Lernapparat

A selective excursion into the internals of PyTorch

July 28, 2018

The beauty of PyTorch is that it makes its magic so conveniently accessible from Python. But how does it do so? We take a peek inside the gears that make PyTroch tick. (Note that this is a work in progress. I'd be happy to hear your suggestions for additions or corrections.)

Planning and Packing

We wish to take a selective tour of PyTorch. I will ignore some things that are not as useful for knowing how to e.g. implement a new functions - unless I find it interesting in itself. For the Python bits, using IPython and ? and ?? is a great way to see what's going on.

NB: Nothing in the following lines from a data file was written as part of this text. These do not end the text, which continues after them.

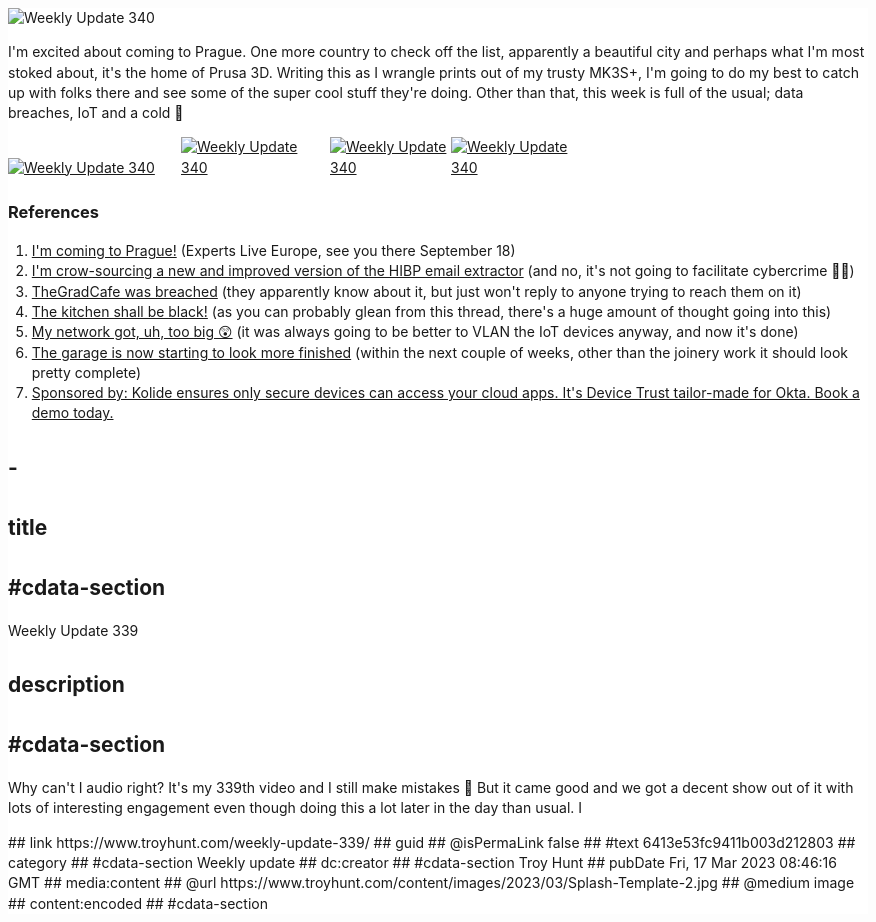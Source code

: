 <img src="https://www.troyhunt.com/content/images/2023/03/Splash-Template-3.jpg" alt="Weekly Update 340"><p>I&apos;m excited about coming to Prague. One more country to check off the list, apparently a beautiful city and perhaps what I&apos;m most stoked about, it&apos;s the home of Prusa 3D. Writing this as I wrangle prints out of my trusty MK3S+, I&apos;m going to do my best to catch up with folks there and see some of the super cool stuff they&apos;re doing. Other than that, this week is full of the usual; data breaches, IoT and a cold &#x1F37A;</p><div><div style="width: 170px; display: inline-block; margin-right: 3px;"><a href="https://itunes.apple.com/au/podcast/troy-hunts-weekly-update-podcast/id1176454699?ref=troy-hunt"><img src="https://www.troyhunt.com/content/images/2018/05/Listen-on-Apple-Podcasts.svg" alt="Weekly Update 340"></a></div><div style="width: 146px; display: inline-block; margin-right: 3px;"><a href="https://playmusic.app.goo.gl/?ibi=com.google.PlayMusic&amp;%3B%3Bisi=691797987&amp;%3B%3Bius=googleplaymusic&amp;%3B%3Bapn=com.google.android.music&amp;%3B%3Blink=https%3A%2F%2Fplay.google.com%2Fmusic%2Fm%2FIf3tw7npymckucxq4q76762ncny%3Ft%3DTroy_Hunt%27s_Weekly_Update_Podcast%26pcampaignid%3DMKT-na-all-co-pr-mu-pod-16&amp;%3B%3Bref=troy-hunt&amp;%3Bref=troy-hunt&amp;ref=troyhunt.com"><img src="https://www.troyhunt.com/content/images/2018/05/Get-it-on-Google-Play.svg" alt="Weekly Update 340"></a></div><div style="width: 118px; display: inline-block; margin-right: 3px;"><a href="https://open.spotify.com/show/7jMtKFohdrw6qmz8AkLqit?ref=troy-hunt"><img src="https://www.troyhunt.com/content/images/2019/10/spotify.svg" class="kg-image" alt="Weekly Update 340"></a></div><div style="width: 120px; display: inline-block;"><a href="https://omny.fm/shows/troy-hunt-weekly-update/playlists/podcast.rss?ref=troy-hunt"><img src="https://www.troyhunt.com/content/images/2018/07/Download-via-RSS.svg" alt="Weekly Update 340"></a></div><iframe width="100%" height="480" src="https://www.youtube.com/embed/d4Ptn7wqptI" frameborder="0" allow="autoplay; encrypted-media" allowfullscreen></iframe></div><h3 id="references">References</h3><ol><li><a href="https://www.expertslive.eu/?ref=troyhunt.com">I&apos;m coming to Prague!</a> (Experts Live Europe, see you there September 18)</li><li><a href="https://twitter.com/troyhunt/status/1637966167548780544?s=61&amp;t=beHN95Zd9G3fQiuO1h_jzA&amp;ref=troyhunt.com">I&apos;m crow-sourcing a new and improved version of the HIBP email extractor</a> (and no, it&apos;s not going to facilitate cybercrime &#x1F926;&#x200D;&#x2642;&#xFE0F;)</li><li><a href="https://twitter.com/haveibeenpwned/status/1639120007568424960?ref=troyhunt.com">TheGradCafe was breached</a> (they apparently know about it, but just won&apos;t reply to anyone trying to reach them on it)</li><li><a href="https://twitter.com/troyhunt/status/1639020013272322049?ref=troyhunt.com">The kitchen shall be black!</a> (as you can probably glean from this thread, there&apos;s a huge amount of thought going into this)</li><li><a href="https://twitter.com/troyhunt/status/1638086216917860352?ref=troyhunt.com">My network got, uh, too big &#x1F632;</a> (it was always going to be better to VLAN the IoT devices anyway, and now it&apos;s done)</li><li><a href="https://twitter.com/troyhunt/status/1638676840402550784?ref=troyhunt.com">The garage is now starting to look more finished</a> (within the next couple of weeks, other than the joinery work it should look pretty complete)</li><li><a href="https://kolide.com/troyhunt?ref=troyhunt.com" rel="noopener">Sponsored by: Kolide ensures only secure devices can access your cloud apps. It&apos;s Device Trust tailor-made for Okta. Book a demo today.</a></li></ol>
## -
## title
## #cdata-section
Weekly Update 339
## description
## #cdata-section
<p>Why can&apos;t I audio right? It&apos;s my 339th video and I still make mistakes &#x1F642; But it came good and we got a decent show out of it with lots of interesting engagement even though doing this a lot later in the day than usual. I</p>
## link
https://www.troyhunt.com/weekly-update-339/
## guid
## @isPermaLink
false
## #text
6413e53fc9411b003d212803
## category
## #cdata-section
Weekly update
## dc:creator
## #cdata-section
Troy Hunt
## pubDate
Fri, 17 Mar 2023 08:46:16 GMT
## media:content
## @url
https://www.troyhunt.com/content/images/2023/03/Splash-Template-2.jpg
## @medium
image
## content:encoded
## #cdata-section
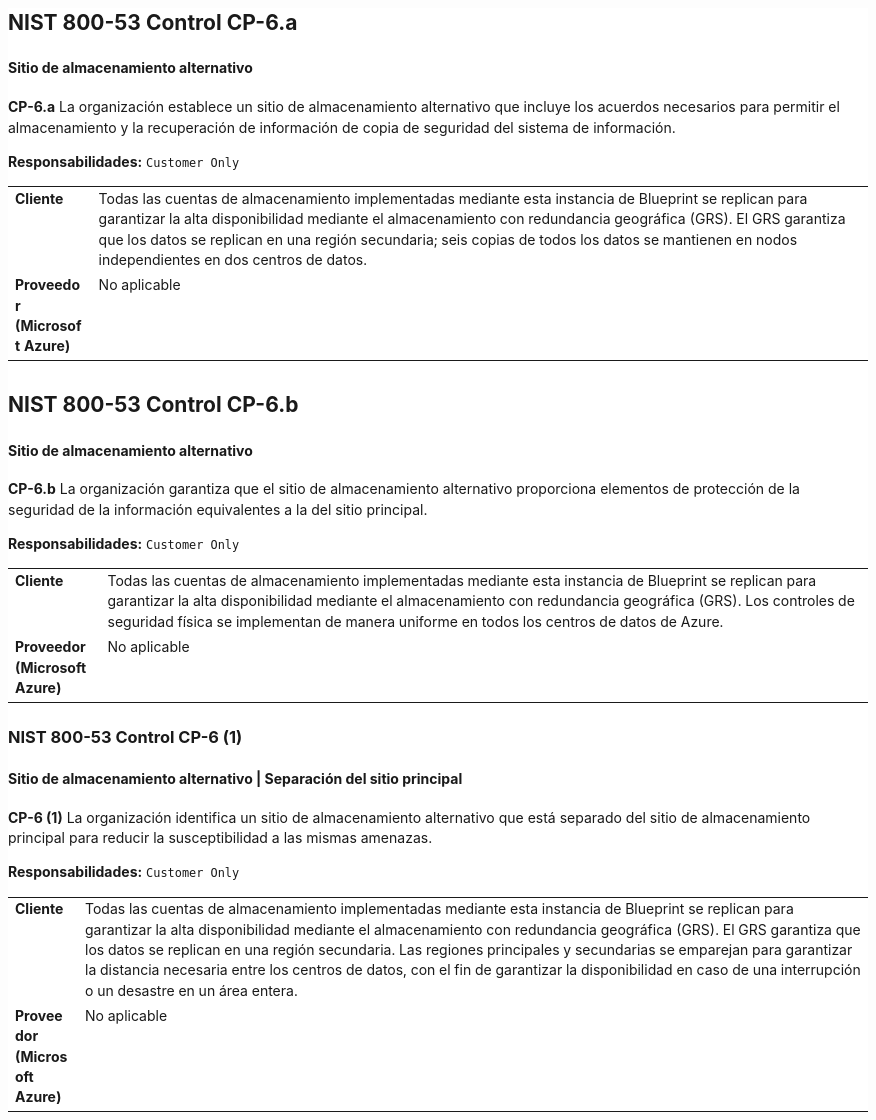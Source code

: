 
 ## <a name="nist-800-53-control-cp-6a"></a>NIST 800-53 Control CP-6.a

#### <a name="alternate-storage-site"></a>Sitio de almacenamiento alternativo

**CP-6.a** La organización establece un sitio de almacenamiento alternativo que incluye los acuerdos necesarios para permitir el almacenamiento y la recuperación de información de copia de seguridad del sistema de información.

**Responsabilidades:** `Customer Only`

|||
|---|---|
| **Cliente** | Todas las cuentas de almacenamiento implementadas mediante esta instancia de Blueprint se replican para garantizar la alta disponibilidad mediante el almacenamiento con redundancia geográfica (GRS). El GRS garantiza que los datos se replican en una región secundaria; seis copias de todos los datos se mantienen en nodos independientes en dos centros de datos. |
| **Proveedor (Microsoft Azure)** | No aplicable |


 ## <a name="nist-800-53-control-cp-6b"></a>NIST 800-53 Control CP-6.b

#### <a name="alternate-storage-site"></a>Sitio de almacenamiento alternativo

**CP-6.b** La organización garantiza que el sitio de almacenamiento alternativo proporciona elementos de protección de la seguridad de la información equivalentes a la del sitio principal.

**Responsabilidades:** `Customer Only`

|||
|---|---|
| **Cliente** | Todas las cuentas de almacenamiento implementadas mediante esta instancia de Blueprint se replican para garantizar la alta disponibilidad mediante el almacenamiento con redundancia geográfica (GRS). Los controles de seguridad física se implementan de manera uniforme en todos los centros de datos de Azure. |
| **Proveedor (Microsoft Azure)** | No aplicable |


 ### <a name="nist-800-53-control-cp-6-1"></a>NIST 800-53 Control CP-6 (1)

#### <a name="alternate-storage-site--separation-from-primary-site"></a>Sitio de almacenamiento alternativo | Separación del sitio principal

**CP-6 (1)** La organización identifica un sitio de almacenamiento alternativo que está separado del sitio de almacenamiento principal para reducir la susceptibilidad a las mismas amenazas.

**Responsabilidades:** `Customer Only`

|||
|---|---|
| **Cliente** | Todas las cuentas de almacenamiento implementadas mediante esta instancia de Blueprint se replican para garantizar la alta disponibilidad mediante el almacenamiento con redundancia geográfica (GRS). El GRS garantiza que los datos se replican en una región secundaria. Las regiones principales y secundarias se emparejan para garantizar la distancia necesaria entre los centros de datos, con el fin de garantizar la disponibilidad en caso de una interrupción o un desastre en un área entera. |
| **Proveedor (Microsoft Azure)** | No aplicable |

We assume that you have a git tree checked out and built. I can generally recommend having one of those in order to search for things as sometimes what you look for can be in automatically generated files. If you want GDB debugging build with an environment variable DEBUG=1.

Parts of PyTorch

As you may know, the PyTorch repository also hosts Caffe2. We will largely ignore that. To us, the most important directories are:

  • torch, the Python modules,
  • torch/csrc, the C++ bits of PyTorch,
  • aten, the Tensor library,
  • tools, the magic for autogenerating important bits of PyTorch's functions without programmers having to spell out all the boilerplate. In addition to the scripts, it also hosts templates and definition lists.
  • test, the unit tests,
  • docs, the documentation.

Tensors

In PyTorch (0.4+), we have Tensors as the central datatype in Python. (That appears to differentiate into FloatTensor (=Tensor), DoubleTensors, cuda.FloatTensors etc, but that's a trick: while Tensor is a type just like any class in Python, the others are of type tensortype.) Simple enough, they are defined in torch/tensor.py. But from there we quickly get into the C land: They are derived from torch._C._TensorBase. By the way nn.Parameter is itself a subclass of Tensor, mainly designed to signal nn.Modules that they are learnable.

Now _TensorBase is defined in torch/csrc/autograd/python_variable.cpp - it is the Python side of a datastructure THPVariable (see python_variable.h) that wraps a torch::autograd::Variable and keeps track of the Python _backward_hooks. Variable here indicates that it provides autograd-tracing (if you remember the 2017 PyTorch, the distinction between Variable and Tensor in C++ will be familiar to you).

torch::autograd::Variable is in turn defined in torch/csrc/autograd/variable.cpp and provides much of what we are used to from Python Tensor. It is a subclass of at:Tensor from ATen.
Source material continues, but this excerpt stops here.